So how does this relate to the struggle to tune a guitar? Because it is actually not natural to hear well-tempered intervals. Our innate inclination when tuning notes to each other the way we often do on a guitar or a fiddle is to play them together and see if they sound "in tune." Well the adjacent strings on a guitar are generally a musical 4th apart, and almost no one can hear that interval accurately. Octaves and unisons we hear best, and quite less well the fifth, and after that almost no one can be trusted. So if a beginner tunes the open strings by ear, or tunes a G chord of a guitar till it sounds good, they will unwittingly tune the B string (the music 3rd of the chord) to a Pythagorean interval, and might even do that with the D or 5ths. Then when they play an E chord, the B string sounds very wrong. (Try it!) We actually have to become "civilized" and "learn" to hear and accept the tempered notes. Studies have shown that singers and violin players, who can adjust their pitches in ways that guitar or piano players cannot, will usually choose to "sweeten" any intervals they can, so the civilizing process and acceptance of the tempering is only on the surface, and our inner primitive selves still yearn to hear those integers, even among trained and disciplined musicians who are supposedly fully adjusted to the well-tempered world.
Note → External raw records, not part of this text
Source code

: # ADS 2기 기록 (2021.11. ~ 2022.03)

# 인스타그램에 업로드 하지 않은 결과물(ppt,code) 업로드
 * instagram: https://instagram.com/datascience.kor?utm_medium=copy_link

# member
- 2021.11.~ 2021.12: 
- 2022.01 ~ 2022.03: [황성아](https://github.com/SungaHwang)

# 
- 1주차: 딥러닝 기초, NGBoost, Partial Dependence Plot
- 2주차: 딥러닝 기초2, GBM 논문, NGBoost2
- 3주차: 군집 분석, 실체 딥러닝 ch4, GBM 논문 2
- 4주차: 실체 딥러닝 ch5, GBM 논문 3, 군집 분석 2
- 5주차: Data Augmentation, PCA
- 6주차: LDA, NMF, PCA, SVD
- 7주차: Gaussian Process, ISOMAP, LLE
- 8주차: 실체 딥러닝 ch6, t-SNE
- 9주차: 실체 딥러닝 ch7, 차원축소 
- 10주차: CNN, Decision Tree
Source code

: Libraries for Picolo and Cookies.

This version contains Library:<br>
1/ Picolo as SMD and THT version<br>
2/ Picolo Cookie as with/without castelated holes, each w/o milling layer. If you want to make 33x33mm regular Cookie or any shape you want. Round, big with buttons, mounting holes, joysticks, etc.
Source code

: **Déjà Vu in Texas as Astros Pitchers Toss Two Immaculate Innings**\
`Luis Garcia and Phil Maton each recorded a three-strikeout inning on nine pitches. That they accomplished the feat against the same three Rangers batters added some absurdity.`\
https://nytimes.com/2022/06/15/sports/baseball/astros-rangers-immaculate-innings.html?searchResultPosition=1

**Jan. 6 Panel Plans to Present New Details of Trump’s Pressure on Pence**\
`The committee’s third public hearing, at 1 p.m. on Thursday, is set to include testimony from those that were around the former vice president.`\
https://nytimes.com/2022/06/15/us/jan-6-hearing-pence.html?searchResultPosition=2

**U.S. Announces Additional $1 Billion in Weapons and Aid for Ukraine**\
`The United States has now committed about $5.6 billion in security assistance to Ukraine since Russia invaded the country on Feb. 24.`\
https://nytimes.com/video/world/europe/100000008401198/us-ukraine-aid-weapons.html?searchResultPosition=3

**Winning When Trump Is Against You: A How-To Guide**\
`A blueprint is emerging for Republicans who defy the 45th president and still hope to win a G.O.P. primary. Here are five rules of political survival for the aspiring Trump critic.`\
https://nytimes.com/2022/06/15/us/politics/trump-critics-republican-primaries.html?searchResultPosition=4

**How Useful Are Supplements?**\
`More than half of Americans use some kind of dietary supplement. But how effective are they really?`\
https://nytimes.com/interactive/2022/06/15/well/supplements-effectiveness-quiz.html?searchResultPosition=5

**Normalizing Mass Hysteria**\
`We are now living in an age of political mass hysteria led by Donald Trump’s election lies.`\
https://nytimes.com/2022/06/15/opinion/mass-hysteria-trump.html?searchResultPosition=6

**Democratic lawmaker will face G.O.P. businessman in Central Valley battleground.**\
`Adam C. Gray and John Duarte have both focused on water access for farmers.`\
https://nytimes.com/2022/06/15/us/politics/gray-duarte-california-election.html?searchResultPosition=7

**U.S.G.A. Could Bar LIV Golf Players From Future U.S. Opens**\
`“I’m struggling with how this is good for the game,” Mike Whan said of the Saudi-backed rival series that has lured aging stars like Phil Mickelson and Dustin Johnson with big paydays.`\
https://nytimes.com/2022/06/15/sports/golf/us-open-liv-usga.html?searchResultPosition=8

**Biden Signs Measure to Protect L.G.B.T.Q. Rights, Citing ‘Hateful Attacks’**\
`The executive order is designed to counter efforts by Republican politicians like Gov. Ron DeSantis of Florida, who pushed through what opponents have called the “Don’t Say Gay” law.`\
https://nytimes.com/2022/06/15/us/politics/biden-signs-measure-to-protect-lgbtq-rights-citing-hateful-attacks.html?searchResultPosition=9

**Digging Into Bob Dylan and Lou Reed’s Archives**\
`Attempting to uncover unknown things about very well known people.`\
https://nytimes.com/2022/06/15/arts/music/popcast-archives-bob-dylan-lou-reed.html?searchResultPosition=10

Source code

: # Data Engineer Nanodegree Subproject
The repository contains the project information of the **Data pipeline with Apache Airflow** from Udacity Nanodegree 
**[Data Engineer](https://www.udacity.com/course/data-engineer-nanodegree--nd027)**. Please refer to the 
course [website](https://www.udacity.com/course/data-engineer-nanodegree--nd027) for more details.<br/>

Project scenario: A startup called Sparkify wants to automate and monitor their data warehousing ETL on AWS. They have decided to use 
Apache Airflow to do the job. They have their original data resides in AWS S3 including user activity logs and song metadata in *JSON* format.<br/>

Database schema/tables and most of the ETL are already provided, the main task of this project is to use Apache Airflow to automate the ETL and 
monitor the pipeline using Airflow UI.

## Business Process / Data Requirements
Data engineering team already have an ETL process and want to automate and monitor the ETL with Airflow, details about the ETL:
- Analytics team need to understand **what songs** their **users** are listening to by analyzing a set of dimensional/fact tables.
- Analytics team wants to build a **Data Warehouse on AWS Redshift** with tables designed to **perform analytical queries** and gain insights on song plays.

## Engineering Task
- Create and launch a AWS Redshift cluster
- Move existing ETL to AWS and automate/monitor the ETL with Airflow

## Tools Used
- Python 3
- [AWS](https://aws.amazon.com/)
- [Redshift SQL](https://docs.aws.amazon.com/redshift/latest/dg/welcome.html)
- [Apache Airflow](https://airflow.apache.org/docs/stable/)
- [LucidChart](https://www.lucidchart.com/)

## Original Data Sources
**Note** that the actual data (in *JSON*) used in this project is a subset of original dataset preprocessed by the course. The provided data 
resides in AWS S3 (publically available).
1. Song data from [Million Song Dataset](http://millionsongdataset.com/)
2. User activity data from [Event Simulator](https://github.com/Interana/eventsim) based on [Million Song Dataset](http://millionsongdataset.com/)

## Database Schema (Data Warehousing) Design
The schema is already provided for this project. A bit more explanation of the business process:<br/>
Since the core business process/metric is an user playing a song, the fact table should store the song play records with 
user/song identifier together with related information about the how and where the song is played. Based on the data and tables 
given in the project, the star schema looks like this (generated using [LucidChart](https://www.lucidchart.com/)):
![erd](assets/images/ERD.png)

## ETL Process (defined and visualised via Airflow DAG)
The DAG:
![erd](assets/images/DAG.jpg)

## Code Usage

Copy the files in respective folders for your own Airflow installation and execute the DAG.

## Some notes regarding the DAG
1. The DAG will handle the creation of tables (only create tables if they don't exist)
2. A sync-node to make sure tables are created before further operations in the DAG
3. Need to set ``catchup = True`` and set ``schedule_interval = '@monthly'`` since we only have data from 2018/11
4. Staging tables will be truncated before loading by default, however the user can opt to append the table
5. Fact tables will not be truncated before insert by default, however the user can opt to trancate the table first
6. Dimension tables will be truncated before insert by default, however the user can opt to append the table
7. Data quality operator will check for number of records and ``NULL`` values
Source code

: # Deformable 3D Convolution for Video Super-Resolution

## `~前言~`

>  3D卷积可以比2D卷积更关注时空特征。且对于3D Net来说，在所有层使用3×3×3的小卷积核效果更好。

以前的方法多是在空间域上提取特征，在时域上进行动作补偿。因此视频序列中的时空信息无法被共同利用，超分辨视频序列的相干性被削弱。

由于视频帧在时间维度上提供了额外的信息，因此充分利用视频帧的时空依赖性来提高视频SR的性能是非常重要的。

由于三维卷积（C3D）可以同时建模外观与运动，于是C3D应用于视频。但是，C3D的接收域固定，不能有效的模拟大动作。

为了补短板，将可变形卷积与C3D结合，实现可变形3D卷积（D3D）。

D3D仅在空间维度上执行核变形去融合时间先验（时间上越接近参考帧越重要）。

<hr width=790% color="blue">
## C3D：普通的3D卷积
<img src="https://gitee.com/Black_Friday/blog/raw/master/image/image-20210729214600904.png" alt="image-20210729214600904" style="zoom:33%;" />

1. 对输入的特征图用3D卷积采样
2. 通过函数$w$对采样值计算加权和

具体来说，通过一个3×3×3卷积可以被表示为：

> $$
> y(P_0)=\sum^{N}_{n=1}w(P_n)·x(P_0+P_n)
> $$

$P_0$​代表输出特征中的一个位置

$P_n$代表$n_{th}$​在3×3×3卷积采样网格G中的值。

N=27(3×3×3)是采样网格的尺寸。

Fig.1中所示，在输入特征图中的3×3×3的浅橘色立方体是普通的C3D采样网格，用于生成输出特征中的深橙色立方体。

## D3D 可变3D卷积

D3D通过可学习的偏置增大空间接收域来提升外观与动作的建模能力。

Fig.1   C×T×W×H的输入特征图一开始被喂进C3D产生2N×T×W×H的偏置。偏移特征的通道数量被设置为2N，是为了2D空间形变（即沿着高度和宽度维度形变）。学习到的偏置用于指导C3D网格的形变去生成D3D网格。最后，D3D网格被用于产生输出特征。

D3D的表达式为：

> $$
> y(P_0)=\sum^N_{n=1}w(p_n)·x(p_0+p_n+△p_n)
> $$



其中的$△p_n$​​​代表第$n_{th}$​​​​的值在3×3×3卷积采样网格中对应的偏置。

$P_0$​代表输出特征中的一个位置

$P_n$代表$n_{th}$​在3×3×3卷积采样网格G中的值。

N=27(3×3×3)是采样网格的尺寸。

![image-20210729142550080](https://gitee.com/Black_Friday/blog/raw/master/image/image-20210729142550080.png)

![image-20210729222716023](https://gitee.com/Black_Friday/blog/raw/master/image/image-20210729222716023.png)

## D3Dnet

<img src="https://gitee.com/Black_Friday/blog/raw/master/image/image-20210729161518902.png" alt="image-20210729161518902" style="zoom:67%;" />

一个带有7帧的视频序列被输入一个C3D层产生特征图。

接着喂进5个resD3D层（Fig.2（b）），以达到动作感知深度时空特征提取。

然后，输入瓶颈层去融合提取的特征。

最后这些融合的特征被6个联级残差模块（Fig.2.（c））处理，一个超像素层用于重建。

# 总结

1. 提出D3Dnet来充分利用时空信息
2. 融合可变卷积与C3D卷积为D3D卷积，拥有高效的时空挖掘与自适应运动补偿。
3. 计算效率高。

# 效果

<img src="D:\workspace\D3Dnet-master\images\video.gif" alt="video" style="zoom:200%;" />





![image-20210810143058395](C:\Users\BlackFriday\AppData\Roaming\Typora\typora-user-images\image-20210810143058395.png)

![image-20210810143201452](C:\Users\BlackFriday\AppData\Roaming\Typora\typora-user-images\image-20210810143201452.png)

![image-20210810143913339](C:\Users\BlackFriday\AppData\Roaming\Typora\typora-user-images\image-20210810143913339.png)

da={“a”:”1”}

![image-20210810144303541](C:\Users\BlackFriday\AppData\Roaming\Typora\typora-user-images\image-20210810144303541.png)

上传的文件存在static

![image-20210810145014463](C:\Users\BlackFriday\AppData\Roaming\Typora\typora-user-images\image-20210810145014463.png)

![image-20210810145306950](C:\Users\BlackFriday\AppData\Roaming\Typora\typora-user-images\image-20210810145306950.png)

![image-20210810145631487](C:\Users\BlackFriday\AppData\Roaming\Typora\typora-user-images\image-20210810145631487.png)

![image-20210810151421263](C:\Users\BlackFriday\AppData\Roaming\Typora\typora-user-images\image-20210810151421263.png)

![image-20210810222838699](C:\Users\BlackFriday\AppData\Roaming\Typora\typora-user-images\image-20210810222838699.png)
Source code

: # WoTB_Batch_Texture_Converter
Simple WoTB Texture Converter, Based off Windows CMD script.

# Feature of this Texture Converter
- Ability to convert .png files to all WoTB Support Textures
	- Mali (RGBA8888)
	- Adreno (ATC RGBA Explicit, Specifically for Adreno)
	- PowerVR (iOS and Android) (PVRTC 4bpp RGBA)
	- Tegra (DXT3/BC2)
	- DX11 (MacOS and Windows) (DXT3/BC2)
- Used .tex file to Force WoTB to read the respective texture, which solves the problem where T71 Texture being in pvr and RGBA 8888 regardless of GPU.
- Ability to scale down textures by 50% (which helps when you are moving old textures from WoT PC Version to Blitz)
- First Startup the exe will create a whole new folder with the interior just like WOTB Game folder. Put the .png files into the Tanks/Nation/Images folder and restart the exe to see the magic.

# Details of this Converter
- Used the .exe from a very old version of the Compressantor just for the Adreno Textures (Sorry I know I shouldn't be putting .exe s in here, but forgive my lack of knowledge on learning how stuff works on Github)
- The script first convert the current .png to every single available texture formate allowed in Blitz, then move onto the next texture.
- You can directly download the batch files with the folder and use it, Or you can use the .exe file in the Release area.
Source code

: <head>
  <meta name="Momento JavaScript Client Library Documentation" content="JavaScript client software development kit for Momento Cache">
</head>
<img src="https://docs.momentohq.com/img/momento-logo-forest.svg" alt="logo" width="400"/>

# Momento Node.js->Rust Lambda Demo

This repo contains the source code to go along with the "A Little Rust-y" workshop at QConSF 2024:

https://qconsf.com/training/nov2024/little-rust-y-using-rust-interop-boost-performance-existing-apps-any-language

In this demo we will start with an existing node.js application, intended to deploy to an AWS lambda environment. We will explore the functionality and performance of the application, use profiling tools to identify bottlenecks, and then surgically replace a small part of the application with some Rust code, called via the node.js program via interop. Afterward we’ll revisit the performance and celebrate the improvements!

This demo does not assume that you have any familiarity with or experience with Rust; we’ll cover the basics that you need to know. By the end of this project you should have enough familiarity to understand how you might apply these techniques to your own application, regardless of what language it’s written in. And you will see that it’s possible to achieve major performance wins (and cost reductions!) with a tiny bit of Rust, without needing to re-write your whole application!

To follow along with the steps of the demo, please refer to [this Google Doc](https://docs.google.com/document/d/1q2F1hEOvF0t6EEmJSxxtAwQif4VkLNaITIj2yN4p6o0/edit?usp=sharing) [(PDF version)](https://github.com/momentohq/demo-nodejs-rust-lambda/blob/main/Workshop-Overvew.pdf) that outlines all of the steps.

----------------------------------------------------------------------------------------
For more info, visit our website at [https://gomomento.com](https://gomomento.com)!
And as we start to play music, and learn to hear differences between notes, as our ability to listen improves, it is occuring alongside this other tempering thing, and we get confused. At the beginning, we might just play away and not give it a thought. As we start to realize we are out of tune, we try to use our newly acquired sense of "in tuneness" and it lets us down because our natural tendencies to tune to untempered notes clash with the rigid metal frets that are chopping these notes up into 12th roots of two every time we press them down to the fingerboard. We simultaneously have to learn to hear and then shun our instincts and embrace slightly out of tune notes. It is very hard, and all musicians go through it. The only thing that makes it easier are electronic tuners that are almost universal now, and they provide a standard and a benchmark that gets the job done reasonably well without anyone having to know how messy everything really is. (The algorithms and accuracy involved in different brands of electronic tuners is another can of worms, and all tuners are not alike.)

Like wild horses who are tamed, those of us who wish to embrace the Western musical world, with its scales, keys & chords, must also as a necessary consequence abandon our primitive desires to hear perfect 5ths and perfect 3rds. (The difference between a tempered and an untempered 5th is small, about 1/50 of a fret, but the difference between a tempered and untempered 3rd is closer to 1/5 of a fret, and even beginners can hear that. It becomes much more acute when you tune a guitar to an open chord. It is almost impossible not to tune the 3rd of the chord to a sweet note, yet if you do, the fretted notes sound sour. On a 5-string banjo, an instrument that is usually tuned to a G chord, manufacturers have started "compensating" the nut and often the saddle of the instrument, usually making the 2nd string a little longer than the others to help solve this. I know of a well-known bluegrass band who basically broke up because the guitar player and the dobro player (who tune their instruments G-B-D-G-B-D which is 1-3-5-1-3-5) could not agree on how the dobro player should tune his B strings. The dobro player wanted them flatted a little, and the guitar player wanted a more "equal"tempered" tuning, and they fought and eventually it got ugly and they could not get along.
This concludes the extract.